(Saved data entries)
• • • • •
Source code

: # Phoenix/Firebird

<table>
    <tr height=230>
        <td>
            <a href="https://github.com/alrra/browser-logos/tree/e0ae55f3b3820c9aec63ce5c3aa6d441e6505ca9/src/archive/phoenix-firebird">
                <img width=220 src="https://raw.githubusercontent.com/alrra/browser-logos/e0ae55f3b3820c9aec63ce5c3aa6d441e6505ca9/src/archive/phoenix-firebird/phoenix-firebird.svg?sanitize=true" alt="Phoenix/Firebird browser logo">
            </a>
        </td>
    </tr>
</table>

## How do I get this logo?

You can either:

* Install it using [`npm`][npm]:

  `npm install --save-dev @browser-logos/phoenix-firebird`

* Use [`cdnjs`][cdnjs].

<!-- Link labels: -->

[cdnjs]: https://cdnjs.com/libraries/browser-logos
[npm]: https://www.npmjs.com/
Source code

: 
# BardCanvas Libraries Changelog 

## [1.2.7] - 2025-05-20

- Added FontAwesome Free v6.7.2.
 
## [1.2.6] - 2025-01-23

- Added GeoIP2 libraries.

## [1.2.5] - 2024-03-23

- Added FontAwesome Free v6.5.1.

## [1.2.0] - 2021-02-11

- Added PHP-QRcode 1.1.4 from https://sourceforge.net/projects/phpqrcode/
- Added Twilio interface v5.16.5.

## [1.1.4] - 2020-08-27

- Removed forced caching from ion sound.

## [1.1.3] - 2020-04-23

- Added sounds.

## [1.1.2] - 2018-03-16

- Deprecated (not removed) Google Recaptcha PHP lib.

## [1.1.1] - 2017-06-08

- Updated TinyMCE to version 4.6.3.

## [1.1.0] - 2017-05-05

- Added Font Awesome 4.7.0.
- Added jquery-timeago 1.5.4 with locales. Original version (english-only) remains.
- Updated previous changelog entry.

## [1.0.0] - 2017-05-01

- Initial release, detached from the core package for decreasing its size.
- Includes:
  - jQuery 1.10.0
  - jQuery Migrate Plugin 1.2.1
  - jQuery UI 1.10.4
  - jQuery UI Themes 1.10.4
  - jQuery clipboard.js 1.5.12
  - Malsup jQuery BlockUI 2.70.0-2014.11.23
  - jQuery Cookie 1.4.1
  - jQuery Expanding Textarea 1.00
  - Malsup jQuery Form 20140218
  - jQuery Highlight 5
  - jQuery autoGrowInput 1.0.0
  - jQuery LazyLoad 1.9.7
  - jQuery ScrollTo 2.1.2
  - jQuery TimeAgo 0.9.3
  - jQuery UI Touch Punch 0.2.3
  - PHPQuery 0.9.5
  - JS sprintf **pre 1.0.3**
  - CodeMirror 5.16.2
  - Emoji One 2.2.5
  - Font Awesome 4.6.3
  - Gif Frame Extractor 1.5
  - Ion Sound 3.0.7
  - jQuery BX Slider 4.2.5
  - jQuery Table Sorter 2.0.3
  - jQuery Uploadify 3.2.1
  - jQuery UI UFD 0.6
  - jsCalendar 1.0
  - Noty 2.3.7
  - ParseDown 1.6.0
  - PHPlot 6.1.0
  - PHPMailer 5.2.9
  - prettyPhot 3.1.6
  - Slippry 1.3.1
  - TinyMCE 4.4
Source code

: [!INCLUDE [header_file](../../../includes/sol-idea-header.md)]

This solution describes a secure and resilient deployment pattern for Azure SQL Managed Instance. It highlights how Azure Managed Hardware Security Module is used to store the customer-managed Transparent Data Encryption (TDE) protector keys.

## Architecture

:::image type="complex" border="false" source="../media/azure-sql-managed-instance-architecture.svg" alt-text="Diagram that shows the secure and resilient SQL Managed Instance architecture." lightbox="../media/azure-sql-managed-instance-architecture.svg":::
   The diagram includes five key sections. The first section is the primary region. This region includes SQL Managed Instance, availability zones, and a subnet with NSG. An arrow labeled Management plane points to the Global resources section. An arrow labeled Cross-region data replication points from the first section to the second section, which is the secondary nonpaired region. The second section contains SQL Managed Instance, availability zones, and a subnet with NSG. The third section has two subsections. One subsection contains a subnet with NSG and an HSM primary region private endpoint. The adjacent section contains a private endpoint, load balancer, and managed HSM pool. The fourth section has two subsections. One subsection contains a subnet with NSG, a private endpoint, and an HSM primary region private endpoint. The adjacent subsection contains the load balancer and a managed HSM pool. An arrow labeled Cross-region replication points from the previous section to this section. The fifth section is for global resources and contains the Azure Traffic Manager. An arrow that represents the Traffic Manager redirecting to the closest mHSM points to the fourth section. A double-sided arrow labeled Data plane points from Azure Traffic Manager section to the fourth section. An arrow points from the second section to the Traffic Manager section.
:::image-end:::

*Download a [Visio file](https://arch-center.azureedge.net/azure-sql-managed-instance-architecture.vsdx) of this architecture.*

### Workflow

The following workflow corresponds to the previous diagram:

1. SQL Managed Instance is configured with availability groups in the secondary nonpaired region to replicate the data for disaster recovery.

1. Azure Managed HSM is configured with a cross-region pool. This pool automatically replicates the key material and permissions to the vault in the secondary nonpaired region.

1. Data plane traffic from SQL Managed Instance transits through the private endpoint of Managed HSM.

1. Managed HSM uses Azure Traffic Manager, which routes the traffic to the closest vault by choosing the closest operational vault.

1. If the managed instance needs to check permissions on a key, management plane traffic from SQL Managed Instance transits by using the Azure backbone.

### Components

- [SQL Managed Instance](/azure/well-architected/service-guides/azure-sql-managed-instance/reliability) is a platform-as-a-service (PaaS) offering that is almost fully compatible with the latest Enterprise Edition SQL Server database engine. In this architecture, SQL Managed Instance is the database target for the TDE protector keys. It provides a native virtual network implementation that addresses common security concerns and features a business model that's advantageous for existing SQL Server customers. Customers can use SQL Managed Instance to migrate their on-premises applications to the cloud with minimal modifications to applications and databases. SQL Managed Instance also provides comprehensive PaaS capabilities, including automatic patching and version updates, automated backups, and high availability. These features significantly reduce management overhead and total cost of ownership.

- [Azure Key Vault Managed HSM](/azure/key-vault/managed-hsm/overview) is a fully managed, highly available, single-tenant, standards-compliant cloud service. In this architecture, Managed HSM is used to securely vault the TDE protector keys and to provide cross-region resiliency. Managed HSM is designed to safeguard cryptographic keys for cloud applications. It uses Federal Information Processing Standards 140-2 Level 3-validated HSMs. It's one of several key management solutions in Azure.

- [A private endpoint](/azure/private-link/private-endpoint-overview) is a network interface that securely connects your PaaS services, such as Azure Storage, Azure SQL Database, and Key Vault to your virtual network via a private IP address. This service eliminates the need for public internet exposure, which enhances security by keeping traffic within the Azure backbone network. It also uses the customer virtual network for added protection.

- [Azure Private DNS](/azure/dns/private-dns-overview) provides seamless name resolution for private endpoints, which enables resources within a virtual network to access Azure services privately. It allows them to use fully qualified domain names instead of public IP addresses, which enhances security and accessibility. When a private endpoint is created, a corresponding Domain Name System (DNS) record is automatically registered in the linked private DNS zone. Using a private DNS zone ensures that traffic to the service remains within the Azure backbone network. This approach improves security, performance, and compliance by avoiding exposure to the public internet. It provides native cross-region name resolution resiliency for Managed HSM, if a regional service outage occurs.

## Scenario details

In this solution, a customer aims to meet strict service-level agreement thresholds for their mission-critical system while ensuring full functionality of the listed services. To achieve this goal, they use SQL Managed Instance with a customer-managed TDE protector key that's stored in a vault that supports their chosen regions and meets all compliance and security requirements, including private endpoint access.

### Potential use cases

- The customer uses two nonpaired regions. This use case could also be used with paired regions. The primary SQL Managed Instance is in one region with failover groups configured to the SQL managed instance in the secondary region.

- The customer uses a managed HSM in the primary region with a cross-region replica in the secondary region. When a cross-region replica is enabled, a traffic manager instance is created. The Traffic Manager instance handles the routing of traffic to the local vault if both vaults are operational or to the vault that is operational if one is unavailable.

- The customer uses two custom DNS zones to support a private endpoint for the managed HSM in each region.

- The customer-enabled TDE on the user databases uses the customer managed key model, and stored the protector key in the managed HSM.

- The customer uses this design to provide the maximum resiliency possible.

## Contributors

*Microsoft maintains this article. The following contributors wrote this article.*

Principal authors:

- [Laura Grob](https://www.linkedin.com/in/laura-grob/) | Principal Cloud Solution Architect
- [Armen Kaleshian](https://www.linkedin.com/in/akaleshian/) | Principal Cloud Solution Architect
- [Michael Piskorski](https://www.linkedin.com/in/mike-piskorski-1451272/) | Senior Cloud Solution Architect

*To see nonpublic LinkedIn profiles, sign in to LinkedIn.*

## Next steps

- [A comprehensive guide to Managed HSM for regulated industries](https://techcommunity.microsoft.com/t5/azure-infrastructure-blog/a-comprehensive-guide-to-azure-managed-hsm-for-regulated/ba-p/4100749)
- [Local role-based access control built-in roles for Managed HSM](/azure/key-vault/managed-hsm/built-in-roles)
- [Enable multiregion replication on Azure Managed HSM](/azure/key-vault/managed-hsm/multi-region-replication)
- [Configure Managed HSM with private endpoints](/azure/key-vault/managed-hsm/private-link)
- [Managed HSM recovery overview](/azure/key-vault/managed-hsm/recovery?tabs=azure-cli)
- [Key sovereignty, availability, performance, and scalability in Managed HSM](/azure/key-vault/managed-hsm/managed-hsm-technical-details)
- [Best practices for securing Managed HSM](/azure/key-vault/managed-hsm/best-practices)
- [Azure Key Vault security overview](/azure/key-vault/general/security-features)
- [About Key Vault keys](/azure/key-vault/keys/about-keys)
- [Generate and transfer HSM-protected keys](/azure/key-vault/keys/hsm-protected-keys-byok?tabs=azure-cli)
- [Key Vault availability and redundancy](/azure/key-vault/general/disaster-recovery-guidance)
• • • • •
• [Aim of the task]: Search the entries above for the word "groups" and copy each line where it appears.

• [Exercise output]:
1. SQL Managed Instance is configured with availability groups in the secondary nonpaired region to replicate the data for disaster recovery.
- The customer uses two nonpaired regions. This use case could also be used with paired regions. The primary SQL Managed Instance is in one region with failover groups configured to the SQL managed instance in the secondary region.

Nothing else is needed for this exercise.